© Shariff Che'Lah, 123RF.com

© Shariff Che'Lah, 123RF.com

Monitoring daemons with shell tools

Watching the Daemons

Article from ADMIN 01/2010
By
Administrators often write custom monitoring programs to make sure their daemons are providing the intended functionality. But simple shell tools are just as well suited to this task, and not just for systems that are low on resources.

Unix daemons typically go about their work discreetly in the background. The process table, which is output with the ps command, only shows you that these willing helpers have been launched, although in the worst case they could just be hanging around as zombies. Whether or not a daemon is actually working is not something that the process table will tell you. In other words, you need more granular diagnostics. The underlying idea is to write a "sensor" script for each service that performs a tangible check of its individual functionality.

Because almost every program outputs standardized exit codes when it terminates, you can use Unix conventions. 0 stands for error-free processing, whereas 1 indicates some problems were encountered.

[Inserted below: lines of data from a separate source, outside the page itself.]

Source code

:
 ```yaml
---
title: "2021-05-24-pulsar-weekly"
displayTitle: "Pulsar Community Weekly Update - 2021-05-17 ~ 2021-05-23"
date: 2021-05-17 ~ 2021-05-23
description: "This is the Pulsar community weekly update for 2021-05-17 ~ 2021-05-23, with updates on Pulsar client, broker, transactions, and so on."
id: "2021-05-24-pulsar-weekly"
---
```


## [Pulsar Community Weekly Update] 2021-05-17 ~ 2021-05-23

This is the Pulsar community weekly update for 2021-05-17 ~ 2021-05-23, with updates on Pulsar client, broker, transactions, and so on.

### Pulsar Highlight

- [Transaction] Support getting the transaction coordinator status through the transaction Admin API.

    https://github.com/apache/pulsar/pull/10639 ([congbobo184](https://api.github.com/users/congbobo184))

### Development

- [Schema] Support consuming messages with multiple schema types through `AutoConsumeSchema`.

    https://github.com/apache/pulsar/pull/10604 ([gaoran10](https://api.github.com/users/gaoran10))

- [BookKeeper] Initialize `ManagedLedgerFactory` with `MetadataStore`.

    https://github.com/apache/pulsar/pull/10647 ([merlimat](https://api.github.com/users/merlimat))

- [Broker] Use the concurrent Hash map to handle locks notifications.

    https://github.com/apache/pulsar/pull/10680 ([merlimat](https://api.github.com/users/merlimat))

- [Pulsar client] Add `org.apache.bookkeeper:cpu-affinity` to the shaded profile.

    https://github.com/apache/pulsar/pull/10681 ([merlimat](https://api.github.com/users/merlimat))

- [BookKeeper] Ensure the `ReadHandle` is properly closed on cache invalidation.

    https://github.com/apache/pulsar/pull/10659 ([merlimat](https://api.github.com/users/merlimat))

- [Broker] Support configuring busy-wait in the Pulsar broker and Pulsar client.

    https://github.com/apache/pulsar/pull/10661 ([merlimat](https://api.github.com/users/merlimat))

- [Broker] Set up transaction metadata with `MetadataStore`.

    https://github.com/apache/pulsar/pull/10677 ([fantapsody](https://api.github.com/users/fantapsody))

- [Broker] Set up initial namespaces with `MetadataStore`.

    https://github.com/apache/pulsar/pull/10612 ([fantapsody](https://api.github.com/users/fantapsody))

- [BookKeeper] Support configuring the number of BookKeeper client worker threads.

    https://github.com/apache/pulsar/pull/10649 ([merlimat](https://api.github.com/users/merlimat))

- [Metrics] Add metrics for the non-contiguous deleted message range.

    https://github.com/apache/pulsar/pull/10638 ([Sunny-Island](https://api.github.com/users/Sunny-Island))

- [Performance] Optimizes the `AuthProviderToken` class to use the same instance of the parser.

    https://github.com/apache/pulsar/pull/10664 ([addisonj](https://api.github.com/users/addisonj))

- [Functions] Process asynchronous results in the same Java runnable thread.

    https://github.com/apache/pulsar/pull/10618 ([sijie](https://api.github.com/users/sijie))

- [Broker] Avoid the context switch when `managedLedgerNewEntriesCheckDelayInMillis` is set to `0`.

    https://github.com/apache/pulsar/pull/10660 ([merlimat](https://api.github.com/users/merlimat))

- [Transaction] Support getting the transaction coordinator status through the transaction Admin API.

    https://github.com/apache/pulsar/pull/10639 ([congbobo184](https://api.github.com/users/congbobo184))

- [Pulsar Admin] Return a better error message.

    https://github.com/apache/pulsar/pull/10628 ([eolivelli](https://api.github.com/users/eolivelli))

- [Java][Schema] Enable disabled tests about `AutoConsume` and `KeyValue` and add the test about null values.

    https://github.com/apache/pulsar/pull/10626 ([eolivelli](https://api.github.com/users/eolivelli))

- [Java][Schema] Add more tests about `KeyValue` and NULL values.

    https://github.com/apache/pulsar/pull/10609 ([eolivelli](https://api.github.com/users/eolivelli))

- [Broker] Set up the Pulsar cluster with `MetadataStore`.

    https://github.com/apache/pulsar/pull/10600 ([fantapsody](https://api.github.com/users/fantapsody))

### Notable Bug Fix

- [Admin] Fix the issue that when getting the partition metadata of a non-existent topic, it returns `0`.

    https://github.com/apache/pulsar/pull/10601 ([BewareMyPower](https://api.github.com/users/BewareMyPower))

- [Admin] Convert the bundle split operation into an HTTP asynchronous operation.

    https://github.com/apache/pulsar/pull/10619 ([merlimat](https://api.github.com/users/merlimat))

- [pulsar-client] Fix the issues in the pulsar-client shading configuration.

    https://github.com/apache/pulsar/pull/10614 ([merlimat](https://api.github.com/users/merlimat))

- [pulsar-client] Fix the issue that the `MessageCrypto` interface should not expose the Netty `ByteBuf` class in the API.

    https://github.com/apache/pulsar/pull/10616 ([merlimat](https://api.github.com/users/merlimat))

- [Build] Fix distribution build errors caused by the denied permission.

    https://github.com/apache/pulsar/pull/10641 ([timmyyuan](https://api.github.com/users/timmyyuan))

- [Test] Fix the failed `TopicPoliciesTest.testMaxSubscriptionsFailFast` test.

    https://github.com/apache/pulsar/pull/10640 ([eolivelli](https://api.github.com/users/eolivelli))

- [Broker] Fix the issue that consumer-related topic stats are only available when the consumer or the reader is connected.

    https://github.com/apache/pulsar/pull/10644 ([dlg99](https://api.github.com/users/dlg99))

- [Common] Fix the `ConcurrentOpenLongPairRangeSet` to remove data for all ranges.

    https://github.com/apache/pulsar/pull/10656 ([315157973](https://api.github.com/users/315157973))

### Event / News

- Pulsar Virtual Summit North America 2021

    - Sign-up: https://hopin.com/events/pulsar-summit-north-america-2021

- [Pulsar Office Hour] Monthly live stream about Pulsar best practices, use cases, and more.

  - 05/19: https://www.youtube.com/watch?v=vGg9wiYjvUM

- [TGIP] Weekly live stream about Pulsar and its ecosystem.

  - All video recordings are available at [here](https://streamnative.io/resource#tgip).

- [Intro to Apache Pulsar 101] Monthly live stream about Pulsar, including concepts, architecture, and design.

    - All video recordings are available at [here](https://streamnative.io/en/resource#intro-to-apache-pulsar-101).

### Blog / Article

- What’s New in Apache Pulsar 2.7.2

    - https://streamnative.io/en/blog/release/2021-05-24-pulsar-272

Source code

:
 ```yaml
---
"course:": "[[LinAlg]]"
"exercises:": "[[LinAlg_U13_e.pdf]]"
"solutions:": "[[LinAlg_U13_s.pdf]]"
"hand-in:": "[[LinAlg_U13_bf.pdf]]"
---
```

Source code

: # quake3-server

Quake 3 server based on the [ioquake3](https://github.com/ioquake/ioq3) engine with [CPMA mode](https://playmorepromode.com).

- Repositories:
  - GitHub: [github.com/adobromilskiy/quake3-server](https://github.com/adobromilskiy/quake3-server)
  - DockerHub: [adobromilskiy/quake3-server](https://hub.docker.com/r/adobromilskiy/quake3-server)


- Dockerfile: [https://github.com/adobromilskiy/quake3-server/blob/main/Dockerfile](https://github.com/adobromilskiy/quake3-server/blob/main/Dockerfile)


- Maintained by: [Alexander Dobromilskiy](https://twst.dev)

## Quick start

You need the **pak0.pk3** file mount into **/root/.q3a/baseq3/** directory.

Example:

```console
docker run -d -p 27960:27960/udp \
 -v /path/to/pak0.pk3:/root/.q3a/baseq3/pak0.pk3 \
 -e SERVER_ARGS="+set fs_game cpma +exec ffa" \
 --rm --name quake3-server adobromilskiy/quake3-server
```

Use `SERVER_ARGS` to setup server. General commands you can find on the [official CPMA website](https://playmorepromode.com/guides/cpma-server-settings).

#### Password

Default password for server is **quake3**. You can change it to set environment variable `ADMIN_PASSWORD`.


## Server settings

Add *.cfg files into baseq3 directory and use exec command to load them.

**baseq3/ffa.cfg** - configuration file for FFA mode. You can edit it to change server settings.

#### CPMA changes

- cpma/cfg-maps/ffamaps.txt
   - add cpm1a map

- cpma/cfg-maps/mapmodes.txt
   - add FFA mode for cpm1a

This value is stored in the $? shell variable, which a shell script evaluates immediately after launching the sensor.

Various programs are suitable for automated, "unmanned" access to the service provided by a given daemon; all of them will run in the shell without a GUI. These programs often provide an option (typically -q) that suppresses output, and this is fine for accessing the exit code. Error logs are obtainable by redirecting the error output to a file or, if available, by setting the corresponding program option.

The only thing left to do is to find the matching client program test the functionality of each service.

Web Servers

To check a web server, you could use wget. The shell script command line for this would be:

wget --spider -q ip-address

The --spider option tells wget to check that the page exists but not to load it. Defining the IP address instead of the hostname avoids a false positive if DNS-based name resolution fails for some reason.